How to support 10,000 or more concurrent TCP connections - Part 2 - Perf tests from Day 0
As I mentioned last time, supporting a large number of concurrent connections on a modern Windows operating system is reasonably straight forward if you get your initial design right; use an I/O Completion Port based design, minimise context switches, data copies and memory allocation and avoid lock contention... The Server Framework gives you this as a starting point and you can often use one of the many, complete and fully functionaly, real world example servers to provide you with a whole server shell, complete with easy performance monitoring and SSL security, where you simply have to fill in your business logic.
Unfortunately it can be all too easy to squander the scalability and performance that you have at the start with poor design choices along the way. These design choices are often quite sensible when viewed from a single threaded or reasonably complex desktop development viewpoint but can be performance killers when writing scalable servers. It's also easy to over engineer your solution because of irrational performance fears; the over-engineering takes time and delays your delivery, and can often add complexity which then causes maintenance issues for years after. There's a fine line to walk between the two and I firmly believe that the only way to walk this line is to establish realistic performance tests from day 0.
Step one on the road to a high performance server is obviously to select The Server Framework to do your network I/O ;)
Step two is to get a shell of an application up and running so that you can measure its performance.
Step three is, of course, to measure.
There is no excuse for getting to your acceptance testing phase only to find that your code doesn't perform adequately under the desired load. What's more, at that point it's often too late to do anything about the problem without refactoring reams of code. Even if you have decent unit test coverage, refactoring towards performance is often a painful process. The various inappropriate design decisions that you can make tend to build on each other and the result can be difficult to unpick. The performance of the whole is likely to continue to suffer even as you replace individual poor performing components.
So the first thing you should do once you have your basic server operating, even if all it does is echo data back, is to build a client that can stress it and which you can develop in tandem with the server to ensure that real world usage scenarios can scale. The Server Framework comes with an example client that provides the basic shell of a high performance multiple client simulator. This allows you to set up tests to prove that your server can handle the loads that you need it to handle. Starting with a basic echo server you can first base line the number of connections that it can handle on a given hardware platform. Then as you add functionality to the server you can performance test real world scenarios by sending and receiving appropriate sequences of messages. As your server grows in complexity you can ensure that your design decisions don't adversely affect performance to the point where you no longer meet your performance targets. For example, you might find that adding a collection of data which connections need to access on every message causes an unnecessary synchronisation point across all connections which reduces the maximum number of active connections that you can handle from vastly above your performance target to somewhere very close to it... Knowing this as soon as the offending code is added to the code base means that the redesign (if deemed required) is less painful. Tracking this performance issue down later on and then fixing it might be considerably harder once the whole server workflow has come to depend on it.
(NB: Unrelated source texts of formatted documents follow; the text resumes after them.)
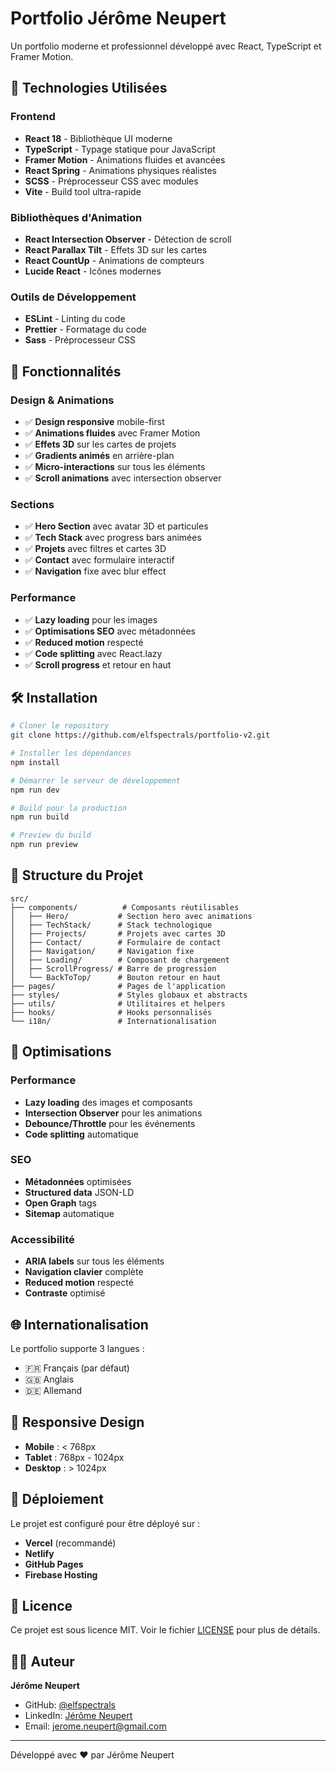 # Portfolio Jérôme Neupert

Un portfolio moderne et professionnel développé avec React, TypeScript et Framer Motion.

## 🚀 Technologies Utilisées

### Frontend
- **React 18** - Bibliothèque UI moderne
- **TypeScript** - Typage statique pour JavaScript
- **Framer Motion** - Animations fluides et avancées
- **React Spring** - Animations physiques réalistes
- **SCSS** - Préprocesseur CSS avec modules
- **Vite** - Build tool ultra-rapide

### Bibliothèques d'Animation
- **React Intersection Observer** - Détection de scroll
- **React Parallax Tilt** - Effets 3D sur les cartes
- **React CountUp** - Animations de compteurs
- **Lucide React** - Icônes modernes

### Outils de Développement
- **ESLint** - Linting du code
- **Prettier** - Formatage du code
- **Sass** - Préprocesseur CSS

## 🎨 Fonctionnalités

### Design & Animations
- ✅ **Design responsive** mobile-first
- ✅ **Animations fluides** avec Framer Motion
- ✅ **Effets 3D** sur les cartes de projets
- ✅ **Gradients animés** en arrière-plan
- ✅ **Micro-interactions** sur tous les éléments
- ✅ **Scroll animations** avec intersection observer

### Sections
- ✅ **Hero Section** avec avatar 3D et particules
- ✅ **Tech Stack** avec progress bars animées
- ✅ **Projets** avec filtres et cartes 3D
- ✅ **Contact** avec formulaire interactif
- ✅ **Navigation** fixe avec blur effect

### Performance
- ✅ **Lazy loading** pour les images
- ✅ **Optimisations SEO** avec métadonnées
- ✅ **Reduced motion** respecté
- ✅ **Code splitting** avec React.lazy
- ✅ **Scroll progress** et retour en haut

## 🛠️ Installation

```bash
# Cloner le repository
git clone https://github.com/elfspectrals/portfolio-v2.git

# Installer les dépendances
npm install

# Démarrer le serveur de développement
npm run dev

# Build pour la production
npm run build

# Preview du build
npm run preview
```

## 📁 Structure du Projet

```
src/
├── components/          # Composants réutilisables
│   ├── Hero/           # Section hero avec animations
│   ├── TechStack/      # Stack technologique
│   ├── Projects/       # Projets avec cartes 3D
│   ├── Contact/        # Formulaire de contact
│   ├── Navigation/     # Navigation fixe
│   ├── Loading/        # Composant de chargement
│   ├── ScrollProgress/ # Barre de progression
│   └── BackToTop/      # Bouton retour en haut
├── pages/              # Pages de l'application
├── styles/             # Styles globaux et abstracts
├── utils/              # Utilitaires et helpers
├── hooks/              # Hooks personnalisés
└── i18n/               # Internationalisation
```

## 🎯 Optimisations

### Performance
- **Lazy loading** des images et composants
- **Intersection Observer** pour les animations
- **Debounce/Throttle** pour les événements
- **Code splitting** automatique

### SEO
- **Métadonnées** optimisées
- **Structured data** JSON-LD
- **Open Graph** tags
- **Sitemap** automatique

### Accessibilité
- **ARIA labels** sur tous les éléments
- **Navigation clavier** complète
- **Reduced motion** respecté
- **Contraste** optimisé

## 🌐 Internationalisation

Le portfolio supporte 3 langues :
- 🇫🇷 Français (par défaut)
- 🇬🇧 Anglais
- 🇩🇪 Allemand

## 📱 Responsive Design

- **Mobile** : < 768px
- **Tablet** : 768px - 1024px
- **Desktop** : > 1024px

## 🚀 Déploiement

Le projet est configuré pour être déployé sur :
- **Vercel** (recommandé)
- **Netlify**
- **GitHub Pages**
- **Firebase Hosting**

## 📄 Licence

Ce projet est sous licence MIT. Voir le fichier [LICENSE](LICENSE) pour plus de détails.

## 👨‍💻 Auteur

**Jérôme Neupert**
- GitHub: [@elfspectrals](https://github.com/elfspectrals)
- LinkedIn: [Jérôme Neupert](https://www.linkedin.com/in/jerome-neupert/)
- Email: jerome.neupert@gmail.com

---

Développé avec ❤️ par Jérôme Neupert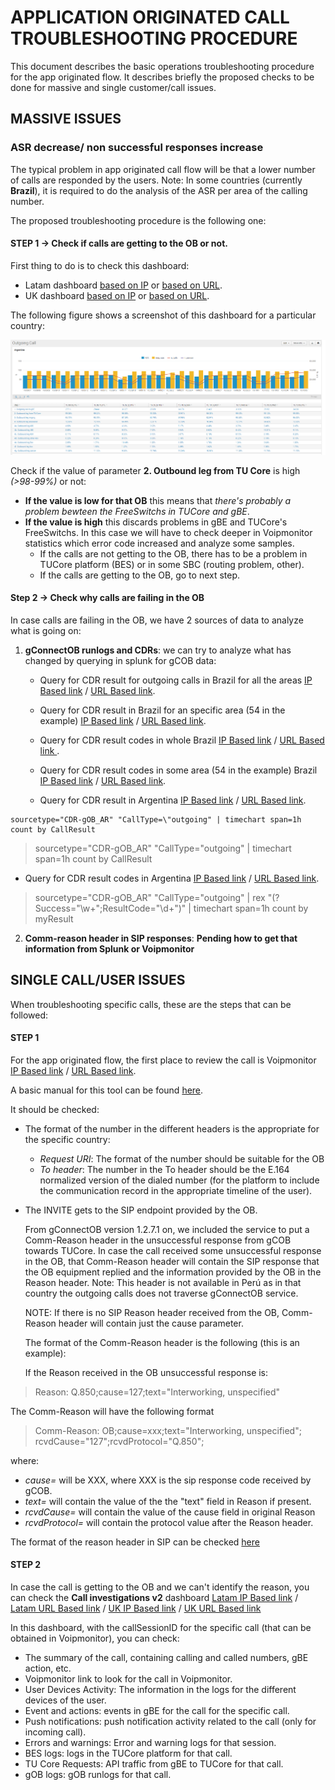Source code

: # APPLICATION ORIGINATED CALL TROUBLESHOOTING PROCEDURE

This document describes the basic operations troubleshooting procedure for the app originated flow. It describes briefly the proposed checks to be done for massive and single customer/call issues.

## MASSIVE ISSUES

### ASR decrease/ non successful responses increase

The typical problem in app originated call flow will be that a lower number of calls are responded by the users.
Note: In some countries (currently **Brazil**), it is required to do the analysis of the ASR per area of the calling number.

The proposed troubleshooting procedure is the following one:

#### STEP 1 -> Check if calls are getting to the OB or not.

First thing to do is to check this dashboard:

* Latam dashboard [based on IP](https://10.253.1.11/en-US/app/tugo/outgoing_call_conversion?earliest=0&latest=) or [based on URL](https://mia-splunk.tefcomms.com/en-US/app/tugo/outgoing_call_conversion?earliest=0&latest=).
* UK dashboard [based on IP](https://10.253.0.167/en-US/app/tugo/outgoing_call_conversion?earliest=0&latest=) or [based on URL](https://ldn-splunk.tefcomms.com/en-US/app/tugo/outgoing_call_conversion?earliest=0&latest=).

The following figure shows a screenshot of this dashboard for a particular country:

![Troubleshooting Outgoing Call Conversion](images/Troubleshooting_OutgoingCallConversion.png)

Check if the value of parameter **2. Outbound leg from TU Core** is high *(>98-99%)* or not:

* **If the value is low for that  OB** this means that *there's probably a problem bewteen the FreeSwitchs in TUCore and gBE*.
* **If the value is high** this discards problems in gBE and TUCore's FreeSwitchs. In this case we will have to check deeper in Voipmonitor statistics which error code increased and analyze some samples.
   * If the calls are not getting to the OB, there has to be a problem in TUCore platform (BES) or in some SBC (routing problem, other).
   * If the calls are getting to the OB, go to next step.

####  Step 2 -> Check why calls are failing in the OB

In case calls are failing in the OB, we have 2 sources of data to analyze what is going on:

1. **gConnectOB runlogs and CDRs**: we can try to analyze what has changed by querying in splunk for gCOB data:

   * Query for CDR result for outgoing calls in Brazil for all the areas [IP Based link](https://10.253.1.11/en-US/app/tugo/search?q=search%20sourcetype%3D%22CDR%20-%20gOB_BR%22%20%22CallType%3D\%22outgoing%22%20%7C%20%20rex%20%22CallingParty%3D\%220055%28%3F%3Ccalling_area%3E\d\d%29\d*%22%20%7C%20timechart%20span%3D1h%20count%20by%20CallResult&earliest=-30d%40d&latest=now&display.page.search.mode=fast&display.page.search.tab=visualizations&display.general.type=visualizations&sid=1464361705.273182.mia-spl-sch01) / [URL Based link](https://mia-splunk.tefcomms.com/en-US/app/tugo/search?q=search%20sourcetype%3D%22CDR%20-%20gOB_BR%22%20%22CallType%3D\%22outgoing%22%20%7C%20%20rex%20%22CallingParty%3D\%220055%28%3F%3Ccalling_area%3E\d\d%29\d*%22%20%7C%20timechart%20span%3D1h%20count%20by%20CallResult&earliest=-30d%40d&latest=now&display.page.search.mode=fast&display.page.search.tab=visualizations&display.general.type=visualizations&sid=1464361705.273182.mia-spl-sch01).

   * Query for CDR result in Brazil for an specific area (54 in the example) [IP Based link](https://10.253.1.11/en-US/app/tugo/search?q=search%20sourcetype%3D%22CDR%20-%20gOB_BR%22%20%22CallType%3D\%22outgoing%22%20%7C%20%20rex%20%22CallingParty%3D\%220055%28%3F%3Ccalling_area%3E\d\d%29\d*%22%20%7C%20where%20calling_area%3D54%20%7C%20timechart%20span%3D1h%20count%20by%20CallResult&earliest=-30d%40d&latest=now&display.page.search.mode=fast&display.page.search.tab=visualizations&display.general.type=visualizations&sid=1464361705.273182.mia-spl-sch01) / [URL Based link](https://mia-splunk.tefcomms.com/en-US/app/tugo/search?q=search%20sourcetype%3D%22CDR%20-%20gOB_BR%22%20%22CallType%3D\%22outgoing%22%20%7C%20%20rex%20%22CallingParty%3D\%220055%28%3F%3Ccalling_area%3E\d\d%29\d*%22%20%7C%20where%20calling_area%3D54%20%7C%20timechart%20span%3D1h%20count%20by%20CallResult&earliest=-30d%40d&latest=now&display.page.search.mode=fast&display.page.search.tab=visualizations&display.general.type=visualizations&sid=1464361705.273182.mia-spl-sch01).

   * Query for CDR result codes in whole Brazil [IP Based link](https://10.253.1.11/en-US/app/tugo/search?q=search%20sourcetype%3D%22CDR%20-%20gOB_BR%22%20%22CallType%3D\%22outgoing%22%20%7C%20%20rex%20%22CallingParty%3D\%220055%28%3F%3Ccalling_area%3E\d\d%29\d*%22%20%7C%20rex%20%22%28%3F%3CmyResult%3ESuccess%3D\%22[^\%22]*\%22%3BResultCode%3D\%22\d*\%22%29%22%20%7C%20%20timechart%20span%3D1h%20count%20by%20myResult&earliest=-30d%40d&latest=now&display.page.search.mode=fast&display.page.search.tab=visualizations&display.general.type=visualizations&sid=1464362657.274131.mia-spl-sch01) / [URL Based link ](https://mia-splunk.tefcomms.com/en-US/app/tugo/search?q=search%20sourcetype%3D%22CDR%20-%20gOB_BR%22%20%22CallType%3D\%22outgoing%22%20%7C%20%20rex%20%22CallingParty%3D\%220055%28%3F%3Ccalling_area%3E\d\d%29\d*%22%20%7C%20rex%20%22%28%3F%3CmyResult%3ESuccess%3D\%22[^\%22]*\%22%3BResultCode%3D\%22\d*\%22%29%22%20%7C%20%20timechart%20span%3D1h%20count%20by%20myResult&earliest=-30d%40d&latest=now&display.page.search.mode=fast&display.page.search.tab=visualizations&display.general.type=visualizations&sid=1464362657.274131.mia-spl-sch01).

   * Query for CDR result codes in some area (54 in the example) Brazil [IP Based link](https://10.253.1.11/en-US/app/tugo/search?q=search%20sourcetype%3D%22CDR%20-%20gOB_BR%22%20%22CallType%3D\%22outgoing%22%20%7C%20%20rex%20%22CallingParty%3D\%220055%28%3F%3Ccalling_area%3E\d\d%29\d*%22%20%7C%20where%20calling_area%3D54%20%7C%20rex%20%22%28%3F%3CmyResult%3ESuccess%3D\%22[^\%22]*\%22%3BResultCode%3D\%22\d*\%22%29%22%20%7C%20%20timechart%20span%3D1h%20count%20by%20myResult&earliest=-30d%40d&latest=now&display.page.search.mode=fast&display.page.search.tab=visualizations&display.general.type=visualizations&sid=1464362785.274320.mia-spl-sch01) / [URL Based link](https://mia-splunk.tefcomms.com/en-US/app/tugo/search?q=search%20sourcetype%3D%22CDR%20-%20gOB_BR%22%20%22CallType%3D\%22outgoing%22%20%7C%20%20rex%20%22CallingParty%3D\%220055%28%3F%3Ccalling_area%3E\d\d%29\d*%22%20%7C%20where%20calling_area%3D54%20%7C%20rex%20%22%28%3F%3CmyResult%3ESuccess%3D\%22[^\%22]*\%22%3BResultCode%3D\%22\d*\%22%29%22%20%7C%20%20timechart%20span%3D1h%20count%20by%20myResult&earliest=-30d%40d&latest=now&display.page.search.mode=fast&display.page.search.tab=visualizations&display.general.type=visualizations&sid=1464362785.274320.mia-spl-sch01).

   * Query for CDR result in Argentina [IP Based link](https://10.253.1.11/en-US/app/tugo/search?earliest=-7d%40d&latest=now&q=search%20sourcetype%3D%22CDR%20-%20gOB_AR%22%20%22CallType%3D\%22outgoing%22%20%7C%20timechart%20span%3D1h%20count%20by%20CallResult&display.page.search.tab=visualizations&display.general.type=visualizations&sid=1464362151.273731.mia-spl-sch01) / [URL Based link](https://mia-splunk.tefcomms.com/en-US/app/tugo/search?earliest=-7d%40d&latest=now&q=search%20sourcetype%3D%22CDR%20-%20gOB_AR%22%20%22CallType%3D\%22outgoing%22%20%7C%20timechart%20span%3D1h%20count%20by%20CallResult&display.page.search.tab=visualizations&display.general.type=visualizations&sid=1464362151.273731.mia-spl-sch01).
 
  ```
  sourcetype="CDR-gOB_AR" "CallType=\"outgoing" | timechart span=1h count by CallResult
  ```
 
>  sourcetype="CDR-gOB_AR" "CallType=\"outgoing" | timechart span=1h count by CallResult

   * Query for CDR result codes in Argentina [IP Based link](https://10.253.1.11/en-US/app/tugo/search?earliest=-7d%40d&latest=now&q=search%20sourcetype%3D%22CDR%20-%20gOB_AR%22%20%22CallType%3D\%22outgoing%22%20%7C%20rex%20%22%28%3F%3CmyResult%3ESuccess%3D\%22[^\%22]*\%22%3BResultCode%3D\%22\d*\%22%29%22%20%7C%20timechart%20span%3D1h%20count%20by%20myResult&display.page.search.tab=visualizations&display.general.type=visualizations&sid=1464362444.274001.mia-spl-sch01) / [URL Based link](https://mia-splunk.tefcomms.com/en-US/app/tugo/search?earliest=-7d%40d&latest=now&q=search%20sourcetype%3D%22CDR%20-%20gOB_AR%22%20%22CallType%3D\%22outgoing%22%20%7C%20rex%20%22%28%3F%3CmyResult%3ESuccess%3D\%22[^\%22]*\%22%3BResultCode%3D\%22\d*\%22%29%22%20%7C%20timechart%20span%3D1h%20count%20by%20myResult&display.page.search.tab=visualizations&display.general.type=visualizations&sid=1464362444.274001.mia-spl-sch01).
   
>   sourcetype="CDR-gOB_AR" "CallType=\"outgoing" | rex "(?<myResult>Success=\"\w+\";ResultCode=\"\d+\")" | timechart span=1h count by myResult

2. **Comm-reason header in SIP responses**:
   **Pending how to get that information from Splunk or Voipmonitor**

## SINGLE CALL/USER ISSUES

When troubleshooting specific calls, these are the steps that can be followed:

#### STEP 1

For the app originated flow, the first place to review the call is Voipmonitor [IP Based link](http://10.253.0.169/index.php) / [URL Based link](http://voipmonitor/index.php).

A basic manual for this tool can be found [here](voipmonitor_tutorial_intro.md).

It should be checked:

* The format of the number in the different headers is the appropriate for the specific country:
   * _Request URI_: The format of the number should be suitable for the OB
   * _To header_: The number in the To header should be the E.164 normalized version of the dialed number (for the platform to include the communication record in the appropriate timeline of the user).
* The INVITE gets to the SIP endpoint provided by the OB.

  From gConnectOB version 1.2.7.1 on, we included the service to put a Comm-Reason header in the unsuccessful response from gCOB towards TUCore. In case the call received some unsuccessful response in the OB, that Comm-Reason header will contain the SIP response that the OB equipment replied and the information provided by the OB in the Reason header. Note: This header is not available in Perú as in that country the outgoing calls does not traverse gConnectOB service.

  NOTE: If there is no SIP Reason header received from the OB, Comm-Reason header will contain just the cause parameter.


  The format of the Comm-Reason header is the following (this is an example):

   If the Reason received in the OB unsuccessful response is:

>  Reason: Q.850;cause=127;text="Interworking, unspecified"

 The Comm-Reason will have the following format
 
 > Comm-Reason: OB;cause=xxx;text="Interworking, unspecified"; rcvdCause="127";rcvdProtocol="Q.850";

  where:

   * *cause=* will be XXX, where XXX is the sip response code received by gCOB.
   * *text=* will contain the value of the the "text" field in Reason if present.
   * *rcvdCause=* will contain the value of the cause field in original Reason
   * *rcvdProtocol=* will contain the protocol value after the Reason header.

   The format of the reason header in SIP can be checked [here](https://tools.ietf.org/html/rfc3326)

#### STEP 2

In case the call is getting to the OB and we can't identify the reason, you can check the **Call investigations v2** dashboard [Latam IP Based link](https://10.253.1.11/en-US/app/tugo/call_investigations_v2?earliest=-24h%40h&latest=now) / [Latam URL Based link](https://mia-splunk.tefcomms.com/en-US/app/tugo/call_investigations_v2?earliest=-24h%40h&latest=now) / [UK IP Based link](https://10.253.0.167/en-US/app/tugo/call_investigations?earliest=-24h%40h&latest=now) / [UK URL Based link](https://ldn-splunk.tefcomms.com/en-US/app/tugo/call_investigations?earliest=-24h%40h&latest=now)

In this dashboard, with the callSessionID for the specific call (that can be obtained in Voipmonitor), you can check:

* The summary of the call, containing calling and called numbers, gBE action, etc.
* Voipmonitor link to look for the call in Voipmonitor.
* User Devices Activity: The information in the logs for the different devices of the user.
* Event and actions: events in gBE for the call for the specific call.
* Push notifications: push notification activity related to the call (only for incoming call).
* Errors and warnings: Error and warning logs for that session.
* BES logs: logs in the TUCore platform for that call.
* TU Core Requests: API traffic from gBE to TUCore for that call.
* gOB logs: gOB runlogs for that call.
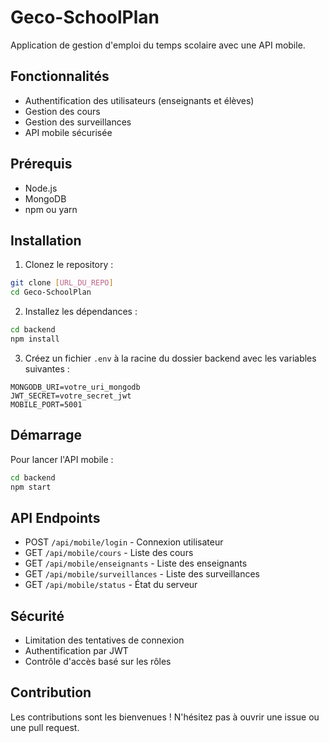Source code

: # Geco-SchoolPlan

Application de gestion d'emploi du temps scolaire avec une API mobile.

## Fonctionnalités

- Authentification des utilisateurs (enseignants et élèves)
- Gestion des cours
- Gestion des surveillances
- API mobile sécurisée

## Prérequis

- Node.js
- MongoDB
- npm ou yarn

## Installation

1. Clonez le repository :
```bash
git clone [URL_DU_REPO]
cd Geco-SchoolPlan
```

2. Installez les dépendances :
```bash
cd backend
npm install
```

3. Créez un fichier `.env` à la racine du dossier backend avec les variables suivantes :
```
MONGODB_URI=votre_uri_mongodb
JWT_SECRET=votre_secret_jwt
MOBILE_PORT=5001
```

## Démarrage

Pour lancer l'API mobile :
```bash
cd backend
npm start
```

## API Endpoints

- POST `/api/mobile/login` - Connexion utilisateur
- GET `/api/mobile/cours` - Liste des cours
- GET `/api/mobile/enseignants` - Liste des enseignants
- GET `/api/mobile/surveillances` - Liste des surveillances
- GET `/api/mobile/status` - État du serveur

## Sécurité

- Limitation des tentatives de connexion
- Authentification par JWT
- Contrôle d'accès basé sur les rôles

## Contribution

Les contributions sont les bienvenues ! N'hésitez pas à ouvrir une issue ou une pull request. 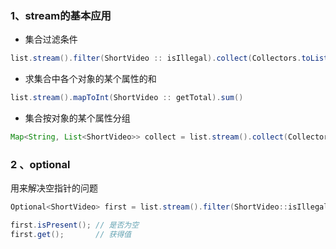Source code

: ### 1、stream的基本应用

- 集合过滤条件

```java
list.stream().filter(ShortVideo :: isIllegal).collect(Collectors.toList())
```

- 求集合中各个对象的某个属性的和

```java
list.stream().mapToInt(ShortVideo :: getTotal).sum()
```

- 集合按对象的某个属性分组

```java
Map<String, List<ShortVideo>> collect = list.stream().collect(Collectors.groupingBy(ShortVideo::getAreaName))
```

### 2 、optional  

用来解决空指针的问题

```java
Optional<ShortVideo> first = list.stream().filter(ShortVideo::isIllegal).findFirst();

first.isPresent(); // 是否为空
first.get();       // 获得值
```

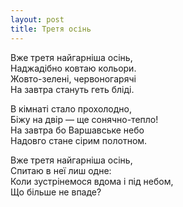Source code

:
 ```yaml
---
layout: post
title: Третя осінь
---
```


Вже третя найгарніша осінь,  
Наджадібно ковтаю кольори.  
Жовто-зелені, червоногарячі  
На завтра стануть геть бліді.  

В кімнаті стало прохолодно,  
Біжу на двір — ще сонячно-тепло!  
На завтра бо Варшавське небо  
Надовго стане сірим полотном.   

Вже третя найгарніша осінь,  
Спитаю в неї лиш одне:  
Коли зустрінемося вдома і під небом,  
Що більше не впаде?  
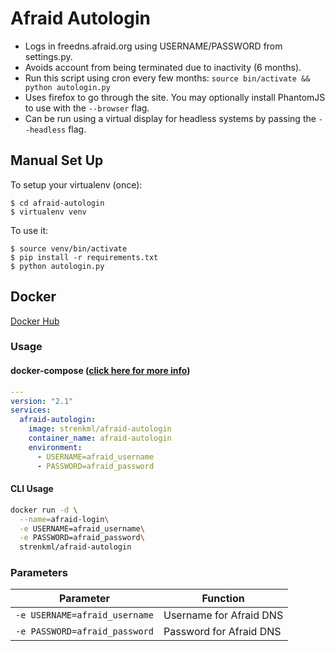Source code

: # Afraid Autologin

* Logs in freedns.afraid.org using USERNAME/PASSWORD from settings.py.
* Avoids account from being terminated due to inactivity (6 months).
* Run this script using cron every few months:
	`source bin/activate && python autologin.py`
* Uses firefox to go through the site. You may optionally install PhantomJS to use with the `--browser` flag.
* Can be run using a virtual display for headless systems by passing the `--headless` flag.

## Manual Set Up

To setup your virtualenv (once):

	$ cd afraid-autologin
	$ virtualenv venv

To use it:

	$ source venv/bin/activate
	$ pip install -r requirements.txt
	$ python autologin.py

## Docker
[Docker Hub](https://hub.docker.com/r/strenkml/afraid-autologin)
### Usage
#### docker-compose ([click here for more info](https://docs.linuxserver.io/general/docker-compose))
```yaml
---
version: "2.1"
services:
  afraid-autologin:
    image: strenkml/afraid-autologin
    container_name: afraid-autologin
    environment:
      - USERNAME=afraid_username
      - PASSWORD=afraid_password
```

#### CLI Usage
```bash
docker run -d \
  --name=afraid-login\
  -e USERNAME=afraid_username\
  -e PASSWORD=afraid_password\
  strenkml/afraid-autologin
```
### Parameters
| Parameter | Function |
| :----: | --- |
| `-e USERNAME=afraid_username` | Username for Afraid DNS |
| `-e PASSWORD=afraid_password` | Password for Afraid DNS |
I'm a big fan of unit testing and agile development and so I don't find this kind of 'incremental' acceptance testing to be anything but sensible and, in the world of high performance servers, essential.
You can download a compiled copy of the Echo Server test program from here, where I talk about using it to test servers developed using WASP.
Of course the key to this kind of testing is using realistic scenarios. When your test tools are written with as much scalability and performance as the server under test it's easy to create unrealistic test scenarios. One of the first problems that clients using the echo server test program to evaluate the performance of example servers have is that of simulating too many concurrent connection attempts. Whilst it's easy to generate 5000 concurrent connections and watch most servers fail to deal with them effectively it's not usually especially realistic. A far more realistic version of this scenario might be to handle a peak of 1000 connections per second for 5 seconds, perhaps whilst the server is already dealing with 25,000 concurrent connections that had arrived at a more modest connection rate. Likewise it's easy to send messages as fast as possible but that's often not how the server will actually be used. The Echo Server test program can be configured to establish connections and send data at predetermined rates which helps you build more realistic tests.
You should also be careful to make sure that you're not, in fact, simply testing the capabilities of the machines being used to run the test clients, or the network bandwidth between them and the server. With the easy availability of cloud computing resources such as Amazon's EC2 it's pretty easy to put together a network of machines to use to load test your server.
Once you have a suitable set of clients, running a reasonably number of connections each you can begin to stress your server with repeatable, preferably scripted, tests. You can then automate the gathering of results using perfmon and your server's performance counters mixed in with the standard system counters.
Personally I tend to do two kinds of load tests. The first is to prove that we can achieve the client's target performance for the desired number of connections on given hardware. The second is to see what happens when we drive the server to destruction. These destruction tests are useful to know what kind of gap there is between target performance and server meltdown and also to ensure that server meltdown is protected against, either by actively limiting the number of connections that a server is willing to accept or by ensuring that performance degrades gracefully rather than spectacularly.
Knowledge is power, and when aiming to build super scalable, high performance code you need to gather as much knowledge as you can by measuring and performance testing your whole system from the very start.